Vers le 8e–10e jour postopératoire, un séjour de convalescence en centre de réadaptation fonctionnelle cardiorespiratoire est débuté et dure de 3 à 4 semaines.
L’ETT précoce de la prothèse est essentiel, car il sert d’examen de référence pour le suivi ultérieur. Il est recommandé de considérer l’ETT fait au 3e mois postopératoire comme l’examen de référence (après correction de l’anémie et de la tachycardie postopératoires qui augmentent le débit cardiaque).
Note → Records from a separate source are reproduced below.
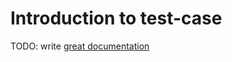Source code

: # Introduction to test-case

TODO: write [great documentation](http://jacobian.org/writing/what-to-write/)
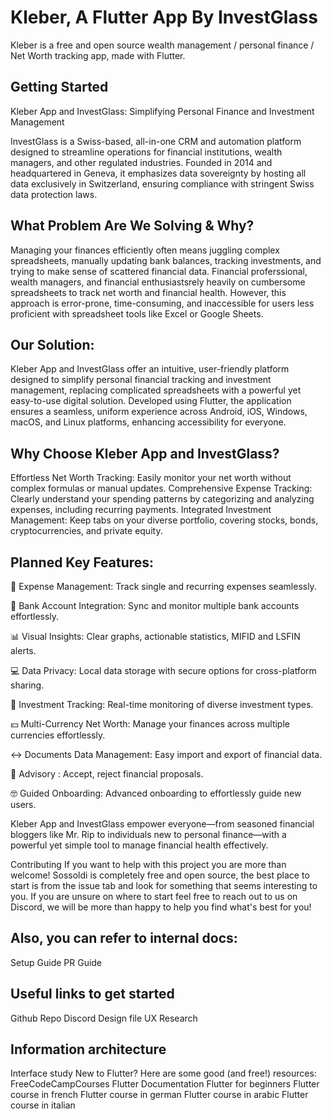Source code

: # Kleber, A Flutter App By InvestGlass

Kleber is a free and open source wealth management / personal finance / Net Worth tracking app, made with Flutter.

## Getting Started

Kleber App and InvestGlass: Simplifying Personal Finance and Investment Management

InvestGlass is a Swiss-based, all-in-one CRM and automation platform designed to streamline operations for financial institutions, wealth managers, and other regulated industries. Founded in 2014 and headquartered in Geneva, it emphasizes data sovereignty by hosting all data exclusively in Switzerland, ensuring compliance with stringent Swiss data protection laws.

## What Problem Are We Solving & Why?

Managing your finances efficiently often means juggling complex spreadsheets, manually updating bank balances, tracking investments, and trying to make sense of scattered financial data. Financial proferssional, wealth managers, and financial enthusiastsrely heavily on cumbersome spreadsheets to track net worth and financial health. However, this approach is error-prone, time-consuming, and inaccessible for users less proficient with spreadsheet tools like Excel or Google Sheets.

## Our Solution:

Kleber App and InvestGlass offer an intuitive, user-friendly platform designed to simplify personal financial tracking and investment management, replacing complicated spreadsheets with a powerful yet easy-to-use digital solution. Developed using Flutter, the application ensures a seamless, uniform experience across Android, iOS, Windows, macOS, and Linux platforms, enhancing accessibility for everyone.

## Why Choose Kleber App and InvestGlass?

Effortless Net Worth Tracking: Easily monitor your net worth without complex formulas or manual updates.
Comprehensive Expense Tracking: Clearly understand your spending patterns by categorizing and analyzing expenses, including recurring payments.
Integrated Investment Management: Keep tabs on your diverse portfolio, covering stocks, bonds, cryptocurrencies, and private equity.


## Planned Key Features:

💸 Expense Management: Track single and recurring expenses seamlessly.

🏦 Bank Account Integration: Sync and monitor multiple bank accounts effortlessly.

📊 Visual Insights: Clear graphs, actionable statistics, MIFID and LSFIN alerts. 

💻 Data Privacy: Local data storage with secure options for cross-platform sharing.

👀 Investment Tracking: Real-time monitoring of diverse investment types.

💴 Multi-Currency Net Worth: Manage your finances across multiple currencies effortlessly.

↔️ Documents Data Management: Easy import and export of financial data.

🔗 Advisory : Accept, reject financial proposals. 

🤓 Guided Onboarding: Advanced onboarding to effortlessly guide new users.

Kleber App and InvestGlass empower everyone—from seasoned financial bloggers like Mr. Rip to individuals new to personal finance—with a powerful yet simple tool to manage financial health effectively.


 Contributing
If you want to help with this project you are more than welcome! Sossoldi is completely free and open source, the best place to start is from the issue tab and look for something that seems interesting to you. If you are unsure on where to start feel free to reach out to us on Discord, we will be more than happy to help you find what's best for you!

## Also, you can refer to internal docs:

Setup Guide
PR Guide

## Useful links to get started
Github Repo
Discord
Design file
UX Research

## Information architecture

Interface study
New to Flutter? Here are some good (and free!) resources:
FreeCodeCampCourses
Flutter Documentation
Flutter for beginners
Flutter course in french
Flutter course in german
Flutter course in arabic
Flutter course in italian
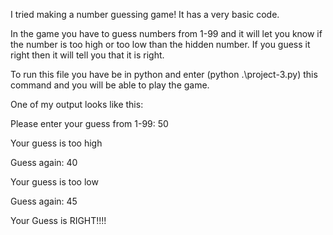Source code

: I tried making a number guessing game! It has a very basic code.

In the game you have to guess numbers from 1-99 and it will let you know if the number is too high or too low than the hidden number. If you guess it right then it will tell you that it is right.

To run this file you have be in python and enter (python .\project-3.py) this command and you will be able to play the game.

One of my output looks like this:

Please enter your guess from 1-99: 50

Your guess is too high

Guess again: 40

Your guess is too low

Guess again: 45

Your Guess is RIGHT!!!!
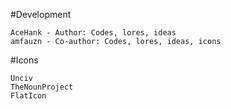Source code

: #Development

    AceHank - Author: Codes, lores, ideas
    amfauzn - Co-author: Codes, lores, ideas, icons

#Icons

    Unciv
    TheNounProject
    FlatIcon
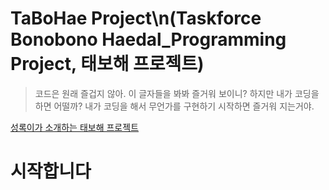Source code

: # TaBoHae Project\n(Taskforce Bonobono Haedal_Programming Project, 태보해 프로젝트)
> 코드은 원래 즐겁지 않아. 이 글자들을 봐봐 즐거워 보이니?
> 하지만 내가 코딩을 하면 어떨까?
> 내가 코딩을 해서 무언가를 구현하기 시작하면 즐거워 지는거야.

[성록이가 소개하는 태보해 프로젝트](pdf/taebohaeProject.pdf)

# 시작합니다


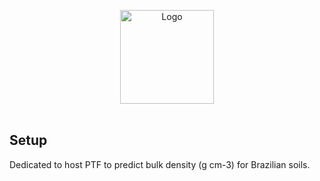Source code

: 
<p align="center">
  <a><img src="https://avatars.githubusercontent.com/u/33175967?s=400&u=9a884d3c02141c70ec3c97ff7236f91bca49135d&v=4" alt="Logo" width="150"/></a>
  <br />
  <br />
  

</p>



## Setup


Dedicated to host PTF to predict bulk density (g cm-3) for Brazilian soils.













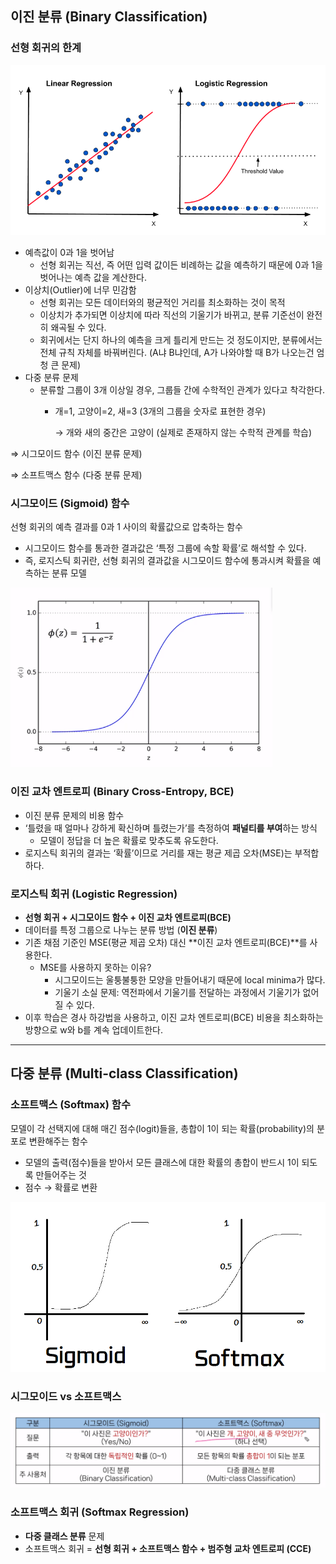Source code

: ## 이진 분류 (Binary Classification)

### 선형 회귀의 한계

![선형 회귀, 로지스틱 회귀](../images/logistic-regression_1.png)

- 예측값이 0과 1을 벗어남
    - 선형 회귀는 직선, 즉 어떤 입력 값이든 비례하는 값을 예측하기 때문에 0과 1을 벗어나는 예측 값을 계산한다.
- 이상치(Outlier)에 너무 민감함
    - 선형 회귀는 모든 데이터와의 평균적인 거리를 최소화하는 것이 목적
    - 이상치가 추가되면 이상치에 따라 직선의 기울기가 바뀌고, 분류 기준선이 완전히 왜곡될 수 있다.
    - 회귀에서는 단지 하나의 예측을 크게 틀리게 만드는 것 정도이지만,
    분류에서는 전체 규칙 자체를 바꿔버린다. (A냐 B냐인데, A가 나와야할 때 B가 나오는건 엄청 큰 문제)
- 다중 분류 문제
    - 분류할 그룹이 3개 이상일 경우, 그룹들 간에 수학적인 관계가 있다고 착각한다.
        - 개=1, 고양이=2, 새=3 (3개의 그룹을 숫자로 표현한 경우)

            → 개와 새의 중간은 고양이 (실제로 존재하지 않는 수학적 관계를 학습)


⇒ 시그모이드 함수 (이진 분류 문제)

⇒ 소프트맥스 함수 (다중 분류 문제)

### 시그모이드 (Sigmoid) 함수

선형 회귀의 예측 결과를 0과 1 사이의 확률값으로 압축하는 함수

- 시그모이드 함수를 통과한 결과값은 ‘특정 그룹에 속할 확률’로 해석할 수 있다.
- 즉, 로지스틱 회귀란, 선형 회귀의 결과값을 시그모이드 함수에 통과시켜 확률을 예측하는 분류 모델

![시그모이드 함수](../images/logistic-regression_2.png)

### 이진 교차 엔트로피 (Binary Cross-Entropy, BCE)

- 이진 분류 문제의 비용 함수
- ‘틀렸을 때 얼마나 강하게 확신하며 틀렸는가’를 측정하여 **패널티를 부여**하는 방식
    - 모델이 정답을 더 높은 확률로 맞추도록 유도한다.
- 로지스틱 회귀의 결과는 ‘확률’이므로 거리를 재는 평균 제곱 오차(MSE)는 부적합하다.

### 로지스틱 회귀 (Logistic Regression)

- **선형 회귀 + 시그모이드 함수 + 이진 교차 엔트로피(BCE)**
- 데이터를 특정 그룹으로 나누는 분류 방법 (**이진 분류**)
- 기존 채점 기준인 MSE(평균 제곱 오차) 대신 **이진 교차 엔트로피(BCE)**를 사용한다.
    - MSE를 사용하지 못하는 이유?
        - 시그모이드는 울퉁불퉁한 모양을 만들어내기 때문에 local minima가 많다.
        - 기울기 소실 문제: 역전파에서 기울기를 전달하는 과정에서 기울기가 없어질 수 있다.
- 이후 학습은 경사 하강법을 사용하고, 이진 교차 엔트로피(BCE) 비용을 최소화하는 방향으로 w와 b를 계속 업데이트한다.

---

## 다중 분류 (Multi-class Classification)

### 소프트맥스 (Softmax) 함수

모델이 각 선택지에 대해 매긴 점수(logit)들을, 총합이 1이 되는 확률(probability)의 분포로 변환해주는 함수

- 모델의 출력(점수)들을 받아서 모든 클래스에 대한 확률의 총합이 반드시 1이 되도록 만들어주는 것
- 점수 → 확률로 변환

![소프트맥스 함수](../images/logistic-regression_3.png)

### 시그모이드 vs 소프트맥스

![시그모이드 vs 소프트맥스](../images/logistic-regression_4.png)

### 소프트맥스 회귀 (Softmax Regression)

- **다중 클래스 분류** 문제
- 소프트맥스 회귀 = **선형 회귀 + 소프트맥스 함수 + 범주형 교차 엔트로피 (CCE)**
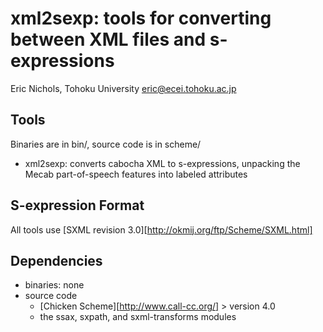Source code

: xml2sexp: tools for converting between XML files and s-expressions
==================================================================

Eric Nichols, Tohoku University <eric@ecei.tohoku.ac.jp>

Tools
-----

Binaries are in bin/, source code is in scheme/

* xml2sexp: converts cabocha XML to s-expressions, unpacking the Mecab
  part-of-speech features into labeled attributes

S-expression Format
-------------------

All tools use [SXML revision 3.0][http://okmij.org/ftp/Scheme/SXML.html]

Dependencies
------------

* binaries: none
* source code
  + [Chicken Scheme][http://www.call-cc.org/] > version 4.0
  + the ssax, sxpath, and sxml-transforms modules
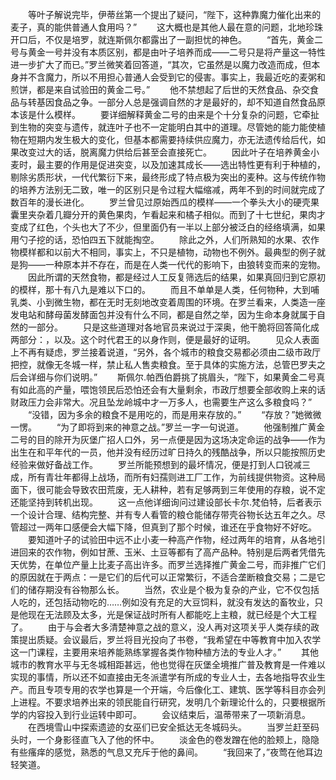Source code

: 　　等叶子解说完毕，伊蒂丝第一个提出了疑问，“陛下，这种靠魔力催化出来的麦子，真的能供普通人食用吗？”
　　这大概也是其他人最在意的问题，北地珍珠开口后，不仅是培罗，就连斯佩尔都露出了一副担忧的神色。
　　“首先，黄金二号与黄金一号并没有本质区别，都是由叶子培养而成——二号只是将产量这一特性进一步扩大了而已。”罗兰微笑着回答道，“其次，它虽然是以魔力改造而成，但本身并不含魔力，所以不用担心普通人会受到它的侵害。事实上，我最近吃的麦粥和煎饼，都是来自试验田的黄金二号。”
　　他不禁想起了后世的天然食品、杂交食品与转基因食品之争。一部分人总是强调自然的才是最好的，却不知道自然食品原本该是什么模样。
　　要详细解释黄金二号的由来是个十分复杂的问题，它牵扯到生物的突变与遗传，就连叶子也不一定能明白其中的道理。尽管她的能力能使植物在短期内发生极大的变化，但基本都需要持续供应魔力，亦无法遗传给后代，如果改变过大的话，脱离魔力供给后甚至会直接死亡。
　　因此叶子在培养黄金小麦时，最主要的作用是促进突变，以及加速其成长——选出特性更有利于种植的，剔除劣质形状，一代代繁衍下来，最终形成了特点极为突出的麦种。这与传统作物的培养方法别无二致，唯一的区别只是令过程大幅缩减，两年不到的时间就完成了数百年的漫长进化。
　　罗兰曾见过原始西瓜的模样——一个拳头大小的硬壳果囊里夹杂着几瓣分开的黄色果肉，乍看起来和橘子相似。而到了十七世纪，果肉才变成了红色，个头也大了不少，但里面仍有一半以上部分被泛白的经络填满，如果用勺子挖的话，恐怕四五下就能掏空。
　　除此之外，人们所熟知的水果、农作物模样都和以前大不相同，事实上，不只是植物，动物也不例外。最典型的例子就是狗——一种原本并不存在，而是在人类一代代的影响下，由狼转变而来的宠物。
　　因此所谓的天然食物，都是经过人工反复筛选后的结果，如果真回归到它原初的模样，那十有八九是难以下口的。
　　而且不单单是人类，任何物种，大到哺乳类、小到微生物，都在无时无刻地改变着周围的环境。在罗兰看来，人类造一座发电站和酵母菌发酵面包并没有什么不同，都是自然之举，因为生命本身就属于自然的一部分。
　　只是这些道理对各地官员来说过于深奥，他干脆将回答简化成两部分：，以及。这个时代君王的以身作则，便是最好的证明。
　　见众人表面上不再有疑虑，罗兰接着说道，“另外，各个城市的粮食交易都必须由二级市政厅把控，就像无冬城一样，禁止私人售卖粮食。至于具体的实施方法，总管巴罗夫之后会详细与你们说明。”
　　斯佩尔.帕西伯爵挑了挑眉头，“陛下，如果黄金二号真有如此高的产量，喂饱领民后恐怕还会有大量剩余，市政厅想要全部收购上来的话财政压力会非常大。况且坠龙岭城中才一万多人，也需要生产这么多粮食吗？”
　　“没错，因为多余的粮食不是用吃的，而是用来存放的。”
　　“存放？”她微微一愣。
　　“为了即将到来的神意之战。”罗兰一字一句说道。
　　他强制推广黄金二号的目的除开为灰堡广招人口外，另一点便是因为这场决定命运的战争——作为出生在和平年代的一员，他并没有经历过旷日持久的残酷战争，所以只能按照历史经验来做好备战工作。
　　罗兰所能预想到的最坏情况，便是打到人口锐减三成，所有青壮年都得上战场，而所有妇孺则进工厂工作，为前线提供物资。这种局面下，很可能会导致农田荒废，无人耕种，若有足够两到三年使用的存粮，说不定还能坚持到转机出现。
　　这一点他详细询问过建设部长卡尔.梵伯特，后者表示一个设计合理、结构完整、并有专人看管的粮仓能储存带壳谷物长达五年之久。尽管超过一两年口感便会大幅下降，但真到了那个时候，谁还在乎食物好不好吃。
　　要知道叶子的试验田中远不止小麦一种高产作物，经过两年的培育，从各地引进回来的农作物，例如甘蔗、玉米、土豆等都有了高产品种。特别是后两者凭借先天优势，在单位产量上比麦子高出许多。而罗兰选择推广黄金二号，而非推广它们的原因就在于两点：一是它们的后代可以正常繁衍，不适合垄断粮食交易；二是它们的储存期没有谷物那么长。
　　当然，农业是个极为复杂的产业，它不仅包括人吃的，还包括动物吃的……例如没有充足的大豆饲料，就没有发达的畜牧业，只是他现在无法顾及太多，光是保证战时所有人都能吃上主粮，就已经是个大工程了。
　　由于与会者大多清楚神意之战的意义，没人再对这项关乎人类存续的政策提出质疑。会议最后，罗兰将目光投向了书卷，“我希望在中等教育中加入农学这一门课程，主要用来培养能熟练掌握各类作物种植方法的专业人才。”
　　其他城市的教育水平与无冬城相距甚远，他也觉得在灰堡全境推广普及教育是一件难以实现的事情，所以还不如直接由无冬派遣学有所成的专业人士，去各地指导农业生产。而且专项专用的农学也算是一个开端，今后像化工、建筑、医学等科目亦会列上进程。不要求培养出来的领民能自行研究，发明几个新理论什么的，只要根据所学的内容投入到行业运转中即可。
　　会议结束后，温蒂带来了一项新消息。
　　在西境雪山中探索遗迹的女巫们已安全抵达无冬城码头。
　　当罗兰赶至码头时，一个身影径直飞入了他的怀中。
　　淡金色的卷发蹭在他的脸颊上，隐隐有些瘙痒的感觉，熟悉的气息又充斥于他的鼻间。
　　“我回来了，”夜莺在他耳边轻笑道。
4 . 2  -  Surveillance ultérieure

4 . 2 . 1  -  Modalités

Le suivi est de 1 fois par mois, puis tous les 3 mois par le médecin traitant, afin de vérifier notamment l’état clinique et l’équilibre du traitement anticoagulant par les AVK.
La consultation du cardiologue a lieu au 2–3e mois postopératoire, à la fin de la convalescence, notamment pour la réalisation de l’ETT de référence. Le suivi est pratiqué ensuite par le cardiologue 1 à 2 fois par an.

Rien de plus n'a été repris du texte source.